Form 10-Q Itemization
This addresses a domain-specific problem for financial analysts and regulators by providing a tool to automate the extraction of machine-readable data from quarterly reports, though it is incremental as it builds on existing methods like CNNs and rule-based systems.
The paper tackles the challenge of retrieving item-specific information from unstructured Form 10-Q financial filings by developing a solution that combines a rule-based algorithm with a Convolutional Neural Network image classifier, enabling rapid data extraction from large volumes of textual data.

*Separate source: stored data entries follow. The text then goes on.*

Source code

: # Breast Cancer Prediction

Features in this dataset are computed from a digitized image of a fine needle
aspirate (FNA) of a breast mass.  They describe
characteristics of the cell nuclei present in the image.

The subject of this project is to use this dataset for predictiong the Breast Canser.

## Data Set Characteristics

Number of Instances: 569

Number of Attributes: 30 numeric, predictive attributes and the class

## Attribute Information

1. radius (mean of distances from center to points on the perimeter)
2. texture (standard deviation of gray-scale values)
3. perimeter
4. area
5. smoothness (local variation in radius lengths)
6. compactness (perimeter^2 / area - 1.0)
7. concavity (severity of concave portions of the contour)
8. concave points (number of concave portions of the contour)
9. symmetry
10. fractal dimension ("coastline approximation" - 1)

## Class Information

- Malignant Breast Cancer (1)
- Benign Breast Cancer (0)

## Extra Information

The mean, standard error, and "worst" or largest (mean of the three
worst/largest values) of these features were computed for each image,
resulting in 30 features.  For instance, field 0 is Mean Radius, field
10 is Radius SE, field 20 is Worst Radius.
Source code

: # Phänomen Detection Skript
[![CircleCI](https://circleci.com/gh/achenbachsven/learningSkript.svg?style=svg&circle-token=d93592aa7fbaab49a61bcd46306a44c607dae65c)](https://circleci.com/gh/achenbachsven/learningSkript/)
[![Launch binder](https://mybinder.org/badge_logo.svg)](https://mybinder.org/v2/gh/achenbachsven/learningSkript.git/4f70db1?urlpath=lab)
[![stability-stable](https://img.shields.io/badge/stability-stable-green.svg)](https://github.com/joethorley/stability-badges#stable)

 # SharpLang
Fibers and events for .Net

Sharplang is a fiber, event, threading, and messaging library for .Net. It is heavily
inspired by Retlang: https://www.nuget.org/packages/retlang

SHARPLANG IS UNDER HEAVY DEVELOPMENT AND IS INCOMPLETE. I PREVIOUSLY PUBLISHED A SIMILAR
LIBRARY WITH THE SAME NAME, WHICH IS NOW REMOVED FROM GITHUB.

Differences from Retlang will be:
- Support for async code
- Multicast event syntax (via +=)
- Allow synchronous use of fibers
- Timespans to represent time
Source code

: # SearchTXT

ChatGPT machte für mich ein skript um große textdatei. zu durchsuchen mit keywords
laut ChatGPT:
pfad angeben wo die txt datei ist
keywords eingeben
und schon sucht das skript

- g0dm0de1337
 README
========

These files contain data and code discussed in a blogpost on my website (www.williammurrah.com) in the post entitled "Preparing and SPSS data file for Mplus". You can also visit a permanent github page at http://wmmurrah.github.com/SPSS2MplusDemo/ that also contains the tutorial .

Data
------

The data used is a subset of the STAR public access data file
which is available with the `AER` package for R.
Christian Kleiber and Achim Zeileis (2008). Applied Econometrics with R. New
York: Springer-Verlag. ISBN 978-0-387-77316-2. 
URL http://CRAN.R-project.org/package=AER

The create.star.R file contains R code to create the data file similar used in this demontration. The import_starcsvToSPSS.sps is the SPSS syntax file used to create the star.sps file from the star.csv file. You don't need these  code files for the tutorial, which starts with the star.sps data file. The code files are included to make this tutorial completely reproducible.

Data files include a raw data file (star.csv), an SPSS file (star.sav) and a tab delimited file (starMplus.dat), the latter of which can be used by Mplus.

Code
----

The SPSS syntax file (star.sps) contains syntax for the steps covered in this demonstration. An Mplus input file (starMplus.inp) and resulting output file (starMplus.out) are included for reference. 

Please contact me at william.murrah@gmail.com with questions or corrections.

The quarterly financial statement, or Form 10-Q, is one of the most frequently required filings for US public companies to disclose financial and other important business information. Due to the massive volume of 10-Q filings and the enormous variations in the reporting format, it has been a long-standing challenge to retrieve item-specific information from 10-Q filings that lack machine-readable hierarchy. This paper presents a solution for itemizing 10-Q files by complementing a rule-based algorithm with a Convolutional Neural Network (CNN) image classifier. This solution demonstrates a pipeline that can be generalized to a rapid data retrieval solution among a large volume of textual data using only typographic items. The extracted textual data can be used as unlabeled content-specific data to train transformer models (e.g., BERT) or fit into various field-focus natural language processing (NLP) applications.